● **Prompt**
Give again, word for word, each line below starting at the one that contains "dari **system call**" and ending at the one that contains "- Baca materi".

● **Source information**
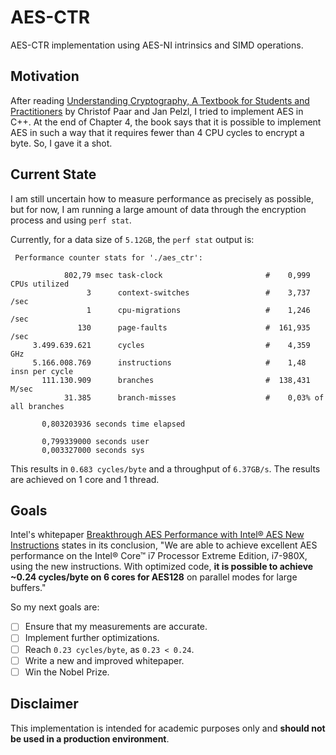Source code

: # AES-CTR
AES-CTR implementation using AES-NI intrinsics and SIMD operations.

## Motivation
After reading [Understanding Cryptography, A Textbook for Students and Practitioners](https://www.crypto-textbook.com) by Christof Paar and Jan Pelzl, I tried to implement AES in C++. At the end of Chapter 4, the book says that it is possible to implement AES in such a way that it requires fewer than 4 CPU cycles to encrypt a byte. So, I gave it a shot.

## Current State
I am still uncertain how to measure performance as precisely as possible, but for now, I am running a large amount of data through the encryption process and using `perf stat`.

Currently, for a data size of `5.12GB`, the `perf stat` output is:
```
 Performance counter stats for './aes_ctr':

            802,79 msec task-clock                       #    0,999 CPUs utilized             
                 3      context-switches                 #    3,737 /sec                      
                 1      cpu-migrations                   #    1,246 /sec                      
               130      page-faults                      #  161,935 /sec                      
     3.499.639.621      cycles                           #    4,359 GHz                       
     5.166.008.769      instructions                     #    1,48  insn per cycle            
       111.130.909      branches                         #  138,431 M/sec                     
            31.385      branch-misses                    #    0,03% of all branches           

       0,803203936 seconds time elapsed

       0,799339000 seconds user
       0,003327000 seconds sys
```

This results in `0.683 cycles/byte` and a throughput of `6.37GB/s`. The results are achieved on 1 core and 1 thread.

## Goals
Intel's whitepaper [Breakthrough AES Performance with Intel® AES New Instructions](https://www.intel.com/content/dam/develop/external/us/en/documents/10tb24-breakthrough-aes-performance-with-intel-aes-new-instructions-final-secure.pdf) states in its conclusion, "We are able to achieve excellent AES performance on the Intel® Core™ i7 Processor Extreme Edition, i7-980X, using the new instructions. With optimized code, **it is possible to achieve ~0.24 cycles/byte on 6 cores for AES128** on parallel modes for large buffers."

So my next goals are:
- [ ] Ensure that my measurements are accurate.
- [ ] Implement further optimizations.
- [ ] Reach `0.23 cycles/byte`, as `0.23 < 0.24`.
- [ ] Write a new and improved whitepaper.
- [ ] Win the Nobel Prize.

## Disclaimer

This implementation is intended for academic purposes only and **should not be used in a production environment**.
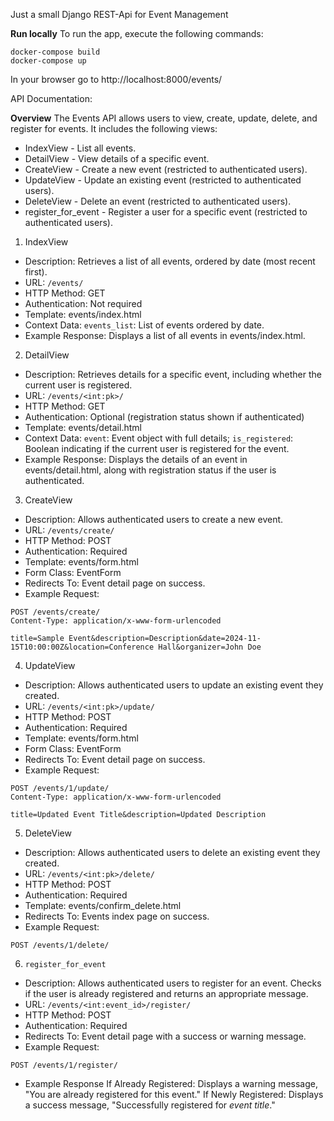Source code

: Just a small Django REST-Api for Event Management

**Run locally**
To run the app, execute the following commands:

```
docker-compose build
docker-compose up
```
In your browser go to http://localhost:8000/events/


API Documentation:

**Overview**
The Events API allows users to view, create, update, delete, and register for events. It includes the following views:

- IndexView - List all events.
- DetailView - View details of a specific event.
- CreateView - Create a new event (restricted to authenticated users).
- UpdateView - Update an existing event (restricted to authenticated users).
- DeleteView - Delete an event (restricted to authenticated users).
- register_for_event - Register a user for a specific event (restricted to authenticated users).

1. IndexView
- Description: Retrieves a list of all events, ordered by date (most recent first).
- URL: `/events/`
- HTTP Method: GET
- Authentication: Not required
- Template: events/index.html
- Context Data:
`events_list`: List of events ordered by date.
- Example Response:
Displays a list of all events in events/index.html.

2. DetailView
- Description: Retrieves details for a specific event, including whether the current user is registered.
- URL: `/events/<int:pk>/`
- HTTP Method: GET
- Authentication: Optional (registration status shown if authenticated)
- Template: events/detail.html
- Context Data:
`event`: Event object with full details;
`is_registered`: Boolean indicating if the current user is registered for the event.
- Example Response:
Displays the details of an event in events/detail.html, along with registration status if the user is authenticated.

3. CreateView
- Description: Allows authenticated users to create a new event.
- URL: `/events/create/`
- HTTP Method: POST
- Authentication: Required
- Template: events/form.html
- Form Class: EventForm
- Redirects To: Event detail page on success.
- Example Request:

```
POST /events/create/
Content-Type: application/x-www-form-urlencoded

title=Sample Event&description=Description&date=2024-11-15T10:00:00Z&location=Conference Hall&organizer=John Doe
```

4. UpdateView
- Description: Allows authenticated users to update an existing event they created.
- URL: `/events/<int:pk>/update/`
- HTTP Method: POST
- Authentication: Required
- Template: events/form.html
- Form Class: EventForm
- Redirects To: Event detail page on success.
- Example Request:

```
POST /events/1/update/
Content-Type: application/x-www-form-urlencoded

title=Updated Event Title&description=Updated Description
```

5. DeleteView
- Description: Allows authenticated users to delete an existing event they created.
- URL: `/events/<int:pk>/delete/`
- HTTP Method: POST
- Authentication: Required
- Template: events/confirm_delete.html
- Redirects To: Events index page on success.
- Example Request:

```
POST /events/1/delete/
```

6. `register_for_event`
- Description: Allows authenticated users to register for an event. Checks if the user is already registered and returns an appropriate message.
- URL: `/events/<int:event_id>/register/`
- HTTP Method: POST
- Authentication: Required
- Redirects To: Event detail page with a success or warning message.
- Example Request:

```
POST /events/1/register/
```
- Example Response
If Already Registered: Displays a warning message, "You are already registered for this event."
If Newly Registered: Displays a success message, "Successfully registered for *event title*."
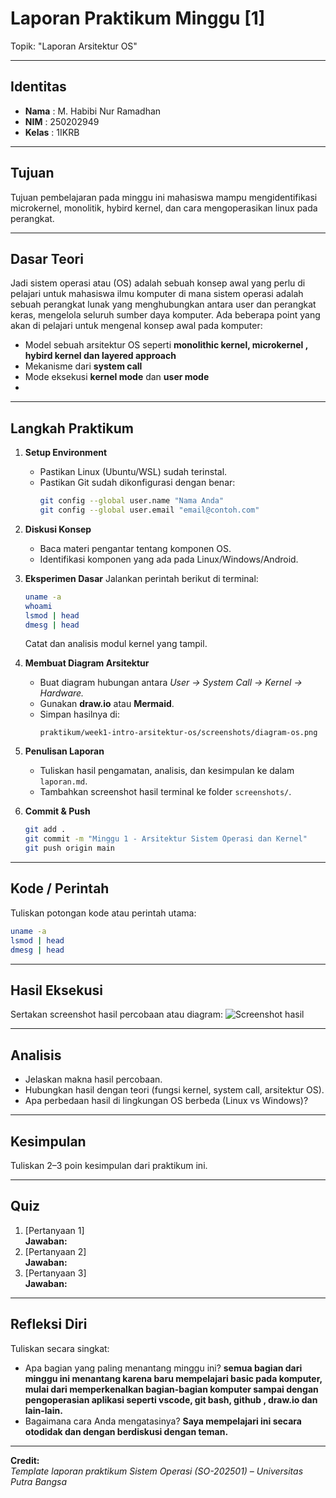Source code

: 
# Laporan Praktikum Minggu [1]
Topik: "Laporan Arsitektur OS"

---

## Identitas
- **Nama**  : M. Habibi Nur Ramadhan
- **NIM**   : 250202949
- **Kelas** : 1IKRB

---

## Tujuan
Tujuan pembelajaran pada minggu ini mahasiswa mampu mengidentifikasi microkernel, monolitik, hybird kernel, dan cara mengoperasikan linux pada perangkat.

---

## Dasar Teori
Jadi sistem operasi atau (OS) adalah sebuah konsep awal yang perlu di pelajari untuk mahasiswa ilmu komputer di mana sistem operasi adalah sebuah perangkat lunak yang menghubungkan antara user dan perangkat keras, mengelola seluruh sumber daya komputer. Ada beberapa point yang akan di pelajari untuk mengenal konsep awal pada komputer:
* Model sebuah arsitektur OS seperti **monolithic kernel, microkernel , hybird kernel dan layered approach**
* Mekanisme dari **system call**
* Mode eksekusi **kernel mode** dan **user mode**
* 

---

## Langkah Praktikum
1. **Setup Environment**
   - Pastikan Linux (Ubuntu/WSL) sudah terinstal.
   - Pastikan Git sudah dikonfigurasi dengan benar:
     ```bash
     git config --global user.name "Nama Anda"
     git config --global user.email "email@contoh.com"
     ```

2. **Diskusi Konsep**
   - Baca materi pengantar tentang komponen OS.
   - Identifikasi komponen yang ada pada Linux/Windows/Android.

3. **Eksperimen Dasar**
   Jalankan perintah berikut di terminal:
   ```bash
   uname -a
   whoami
   lsmod | head
   dmesg | head
   ```
   Catat dan analisis modul kernel yang tampil.

4. **Membuat Diagram Arsitektur**
   - Buat diagram hubungan antara *User → System Call → Kernel → Hardware.*
   - Gunakan **draw.io** atau **Mermaid**.
   - Simpan hasilnya di:
     ```
     praktikum/week1-intro-arsitektur-os/screenshots/diagram-os.png
     ```

5. **Penulisan Laporan**
   - Tuliskan hasil pengamatan, analisis, dan kesimpulan ke dalam `laporan.md`.
   - Tambahkan screenshot hasil terminal ke folder `screenshots/`.

6. **Commit & Push**
   ```bash
   git add .
   git commit -m "Minggu 1 - Arsitektur Sistem Operasi dan Kernel"
   git push origin main
   ```

---

## Kode / Perintah
Tuliskan potongan kode atau perintah utama:
```bash
uname -a
lsmod | head
dmesg | head
```

---

## Hasil Eksekusi
Sertakan screenshot hasil percobaan atau diagram:
![Screenshot hasil](screenshots/example.png)

---

## Analisis
- Jelaskan makna hasil percobaan.  
- Hubungkan hasil dengan teori (fungsi kernel, system call, arsitektur OS).  
- Apa perbedaan hasil di lingkungan OS berbeda (Linux vs Windows)?  

---

## Kesimpulan
Tuliskan 2–3 poin kesimpulan dari praktikum ini.

---

## Quiz
1. [Pertanyaan 1]  
   **Jawaban:**  
2. [Pertanyaan 2]  
   **Jawaban:**  
3. [Pertanyaan 3]  
   **Jawaban:**  

---

## Refleksi Diri
Tuliskan secara singkat:
- Apa bagian yang paling menantang minggu ini? **semua bagian dari minggu ini menantang karena baru mempelajari basic pada komputer, mulai dari memperkenalkan bagian-bagian komputer sampai dengan pengoperasian aplikasi seperti vscode, git bash, github , draw.io dan lain-lain.**
- Bagaimana cara Anda mengatasinya? **Saya mempelajari ini secara otodidak dan dengan berdiskusi dengan teman.**

---

**Credit:**  
_Template laporan praktikum Sistem Operasi (SO-202501) – Universitas Putra Bangsa_
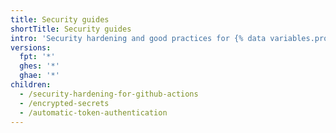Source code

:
 ```yaml
---
title: Security guides
shortTitle: Security guides
intro: 'Security hardening and good practices for {% data variables.product.prodname_actions %}.'
versions:
  fpt: '*'
  ghes: '*'
  ghae: '*'
children:
  - /security-hardening-for-github-actions
  - /encrypted-secrets
  - /automatic-token-authentication
---
```


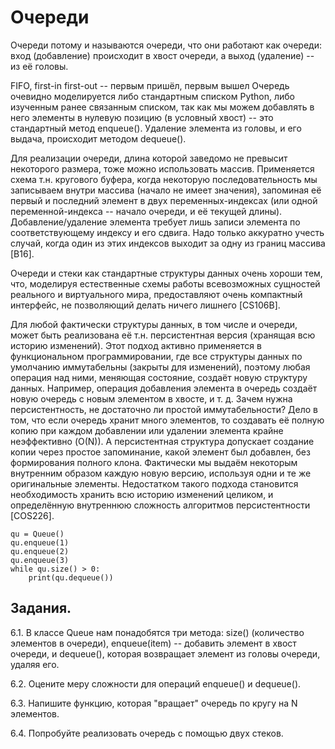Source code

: # Очереди
Очереди потому и называются очереди, что они работают как очереди: вход (добавление) происходит в хвост очереди, а выход (удаление) -- из её головы.

FIFO, first-in first-out -- первым пришёл, первым вышел
Очередь очевидно моделируется либо стандартным списком Python, либо изученным ранее связанным списком, так как мы можем добавлять в него элементы в нулевую позицию (в условный хвост) -- это стандартный метод enqueue(). Удаление элемента из головы, и его выдача, происходит методом dequeue().

Для реализации очереди, длина которой заведомо не превысит некоторого размера, тоже можно использовать массив. Применяется схема т.н. кругового буфера, когда некоторую последовательность мы записываем внутри массива (начало не имеет значения), запоминая её первый и последний элемент в двух переменных-индексах (или одной переменной-индекса -- начало очереди, и её текущей длины). Добавление/удаление элемента требует лишь записи элемента по соответствующему индексу и его сдвига. Надо только аккуратно учесть случай, когда один из этих индексов выходит за одну из границ массива [B16].

Очереди и стеки как стандартные структуры данных очень хороши тем, что, моделируя естественные схемы работы всевозможных сущностей реального и виртуального мира, предоставляют очень компактный интерфейс, не позволяющий делать ничего лишнего [CS106B].

Для любой фактически структуры данных, в том числе и очереди, может быть реализована её т.н. персистентная версия (хранящая всю историю изменений). Этот подход активно применяется в функциональном программировании, где все структуры данных по умолчанию иммутабельны (закрыты для изменений), поэтому любая операция над ними, меняющая состояние, создаёт новую структуру данных. Например, операция добавления элемента в очередь создаёт новую очередь с новым элементом в хвосте, и т. д. Зачем нужна персистентность, не достаточно ли простой иммутабельности? Дело в том, что если очередь хранит много элементов, то создавать её полную копию при каждом добавлении или удалении элемента крайне неэффективно (O(N)). А персистентная структура допускает создание копии через простое запоминание, какой элемент был добавлен, без формирования полного клона. Фактически мы выдаём некоторым внутренним образом каждую новую версию, используя одни и те же оригинальные элементы. Недостатком такого подхода становится необходимость хранить всю историю изменений целиком, и определённую внутреннюю сложность алгоритмов персистентности [COS226].

```
qu = Queue()
qu.enqueue(1)
qu.enqueue(2)
qu.enqueue(3)
while qu.size() > 0:
    print(qu.dequeue())
```

## Задания.

6.1. В классе Queue нам понадобятся три метода: size() (количество элементов в очереди), enqueue(item) -- добавить элемент в хвост очереди, и dequeue(), которая возвращает элемент из головы очереди, удаляя его.

6.2. Оцените меру сложности для операций enqueue() и dequeue().

6.3. Напишите функцию, которая "вращает" очередь по кругу на N элементов.

6.4. Попробуйте реализовать очередь с помощью двух стеков.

● **The completed task**
* Mekanisme dari **system call**
* Mode eksekusi **kernel mode** dan **user mode**
* 

---

## Langkah Praktikum
1. **Setup Environment**
   - Pastikan Linux (Ubuntu/WSL) sudah terinstal.
   - Pastikan Git sudah dikonfigurasi dengan benar:
     ```bash
     git config --global user.name "Nama Anda"
     git config --global user.email "email@contoh.com"
     ```

2. **Diskusi Konsep**
   - Baca materi pengantar tentang komponen OS.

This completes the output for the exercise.